With each news cycle comes a revelation or two that throws a dark light on anyone who’s stood up for News Corp. That very dynamic emerged from Sunday’s New York Times profile of former New York City schools boss Joel Klein. The story notes that Klein’s involvement in News Corp. — where he’s heading an internal investigation — has “surprised and unsettled many friends and colleagues, who fear that he will be unable to extricate himself from a scandal that shows no sign of abating or, they say, ending well.”

People should listen to Klein’s friends and colleagues: Be careful before you stick your neck out for this company. That’s what Vicky Ward did yesterday on CNN’s “Reliable Sources.” A New York journalist, Ward brings a load of credentials to the story — she’s a contributing writer to Vanity Fair, a close friend of some Murdoch family members and a former employee of News Corp. properties.

In her Reliable Sources appearance, she said that it was “quite legitimate” and a “credible statement” that Rupert Murdoch didn’t know about all the stuff that had happened at News of the World. And in a spat with New York Times correspondent John Burns, Ward attacked the Gray Lady for a headline that had appeared on a Sunday story about Piers Morgan: “CNN Host and Ex-Tabloid Editor Is Reluctantly Dragged Into Phone Scandal.” She said that Morgan hadn’t been dragged but rather came out “on his own volition.” Burns fired back that all those whose names have been associated with this mess have been reluctant about discussing the matter.

And so Ward came off as an apologist for Murdoch Inc.

Is that what she was trying to do?

No. Ward says that she holds no brief for phone hacking, paying off cops, or “anything illegal.”

The reason she went on television, she says, is to “shed light on things that weren’t true.” She sees a few points that need to be made in deference to the managers of the globe’s most fascinating media empire.
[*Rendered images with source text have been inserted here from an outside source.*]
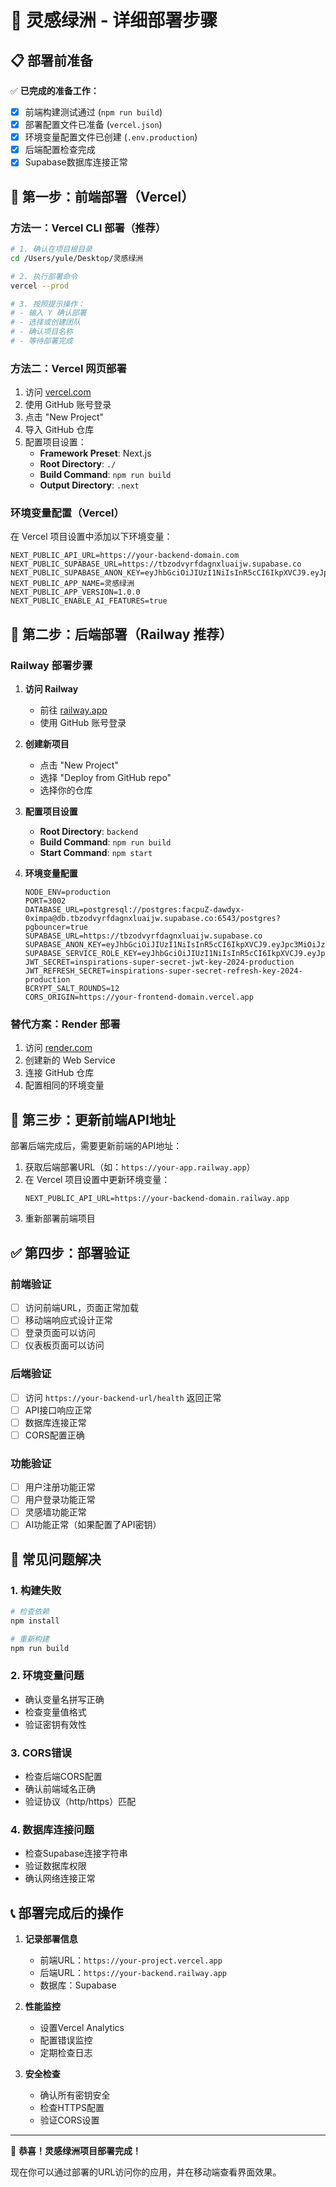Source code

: # 🚀 灵感绿洲 - 详细部署步骤

## 📋 部署前准备

✅ **已完成的准备工作：**
- [x] 前端构建测试通过 (`npm run build`)
- [x] 部署配置文件已准备 (`vercel.json`)
- [x] 环境变量配置文件已创建 (`.env.production`)
- [x] 后端配置检查完成
- [x] Supabase数据库连接正常

## 🎯 第一步：前端部署（Vercel）

### 方法一：Vercel CLI 部署（推荐）

```bash
# 1. 确认在项目根目录
cd /Users/yule/Desktop/灵感绿洲

# 2. 执行部署命令
vercel --prod

# 3. 按照提示操作：
# - 输入 Y 确认部署
# - 选择或创建团队
# - 确认项目名称
# - 等待部署完成
```

### 方法二：Vercel 网页部署

1. 访问 [vercel.com](https://vercel.com)
2. 使用 GitHub 账号登录
3. 点击 "New Project"
4. 导入 GitHub 仓库
5. 配置项目设置：
   - **Framework Preset**: Next.js
   - **Root Directory**: `./`
   - **Build Command**: `npm run build`
   - **Output Directory**: `.next`

### 环境变量配置（Vercel）

在 Vercel 项目设置中添加以下环境变量：

```
NEXT_PUBLIC_API_URL=https://your-backend-domain.com
NEXT_PUBLIC_SUPABASE_URL=https://tbzodvyrfdagnxluaijw.supabase.co
NEXT_PUBLIC_SUPABASE_ANON_KEY=eyJhbGciOiJIUzI1NiIsInR5cCI6IkpXVCJ9.eyJpc3MiOiJzdXBhYmFzZSIsInJlZiI6InRiem9kdnlyZmRhZ254bHVhaWp3Iiwicm9sZSI6ImFub24iLCJpYXQiOjE3NTgxODAwNDIsImV4cCI6MjA3Mzc1NjA0Mn0.5lxcxA2I3Nn8gHMswMTl3iY_8tqAVhFZHQGaqZM4jTQ
NEXT_PUBLIC_APP_NAME=灵感绿洲
NEXT_PUBLIC_APP_VERSION=1.0.0
NEXT_PUBLIC_ENABLE_AI_FEATURES=true
```

## 🔧 第二步：后端部署（Railway 推荐）

### Railway 部署步骤

1. **访问 Railway**
   - 前往 [railway.app](https://railway.app)
   - 使用 GitHub 账号登录

2. **创建新项目**
   - 点击 "New Project"
   - 选择 "Deploy from GitHub repo"
   - 选择你的仓库

3. **配置项目设置**
   - **Root Directory**: `backend`
   - **Build Command**: `npm run build`
   - **Start Command**: `npm start`

4. **环境变量配置**
   ```
   NODE_ENV=production
   PORT=3002
   DATABASE_URL=postgresql://postgres:facpuZ-dawdyx-0ximpa@db.tbzodvyrfdagnxluaijw.supabase.co:6543/postgres?pgbouncer=true
   SUPABASE_URL=https://tbzodvyrfdagnxluaijw.supabase.co
   SUPABASE_ANON_KEY=eyJhbGciOiJIUzI1NiIsInR5cCI6IkpXVCJ9.eyJpc3MiOiJzdXBhYmFzZSIsInJlZiI6InRiem9kdnlyZmRhZ254bHVhaWp3Iiwicm9sZSI6ImFub24iLCJpYXQiOjE3NTgxODAwNDIsImV4cCI6MjA3Mzc1NjA0Mn0.5lxcxA2I3Nn8gHMswMTl3iY_8tqAVhFZHQGaqZM4jTQ
   SUPABASE_SERVICE_ROLE_KEY=eyJhbGciOiJIUzI1NiIsInR5cCI6IkpXVCJ9.eyJpc3MiOiJzdXBhYmFzZSIsInJlZiI6InRiem9kdnlyZmRhZ254bHVhaWp3Iiwicm9sZSI6InNlcnZpY2Vfcm9sZSIsImlhdCI6MTc1ODE4MDA0MiwiZXhwIjoyMDczNzU2MDQyfQ.2XAX3mU7YUYmD7T19mb_upJiAYPmBEQ3xC8CtDo5e_Y
   JWT_SECRET=inspirations-super-secret-jwt-key-2024-production
   JWT_REFRESH_SECRET=inspirations-super-secret-refresh-key-2024-production
   BCRYPT_SALT_ROUNDS=12
   CORS_ORIGIN=https://your-frontend-domain.vercel.app
   ```

### 替代方案：Render 部署

1. 访问 [render.com](https://render.com)
2. 创建新的 Web Service
3. 连接 GitHub 仓库
4. 配置相同的环境变量

## 🔄 第三步：更新前端API地址

部署后端完成后，需要更新前端的API地址：

1. 获取后端部署URL（如：`https://your-app.railway.app`）
2. 在 Vercel 项目设置中更新环境变量：
   ```
   NEXT_PUBLIC_API_URL=https://your-backend-domain.railway.app
   ```
3. 重新部署前端项目

## ✅ 第四步：部署验证

### 前端验证
- [ ] 访问前端URL，页面正常加载
- [ ] 移动端响应式设计正常
- [ ] 登录页面可以访问
- [ ] 仪表板页面可以访问

### 后端验证
- [ ] 访问 `https://your-backend-url/health` 返回正常
- [ ] API接口响应正常
- [ ] 数据库连接正常
- [ ] CORS配置正确

### 功能验证
- [ ] 用户注册功能正常
- [ ] 用户登录功能正常
- [ ] 灵感墙功能正常
- [ ] AI功能正常（如果配置了API密钥）

## 🚨 常见问题解决

### 1. 构建失败
```bash
# 检查依赖
npm install

# 重新构建
npm run build
```

### 2. 环境变量问题
- 确认变量名拼写正确
- 检查变量值格式
- 验证密钥有效性

### 3. CORS错误
- 检查后端CORS配置
- 确认前端域名正确
- 验证协议（http/https）匹配

### 4. 数据库连接问题
- 检查Supabase连接字符串
- 验证数据库权限
- 确认网络连接正常

## 📞 部署完成后的操作

1. **记录部署信息**
   - 前端URL：`https://your-project.vercel.app`
   - 后端URL：`https://your-backend.railway.app`
   - 数据库：Supabase

2. **性能监控**
   - 设置Vercel Analytics
   - 配置错误监控
   - 定期检查日志

3. **安全检查**
   - 确认所有密钥安全
   - 检查HTTPS配置
   - 验证CORS设置

---

🎉 **恭喜！灵感绿洲项目部署完成！**

现在你可以通过部署的URL访问你的应用，并在移动端查看界面效果。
Here they are:

1) James Murdoch did well in his testimony before Parliament last Tuesday, a point that is “objectively true,” according to Ward, because the company’s stock went up at the time.

2) Rupert Murdoch was “really shaken” when he heard about the Milly Dowler case.

3) This isn’t the only instance in which laws were broken in pursuit of stories. That stuff has happened in the United States as well.

4) “It’s not okay to bribe police and hamper an investigation — I would never defend a culture like that,” says Ward. “But I would defend what [Murdoch] told Parliament had been his original idea...I would defend the idea of having a very active, free press.” But: “It has to be a clean free press.”

Says Ward: “I’m not paid to be the Murdoch spokesperson.”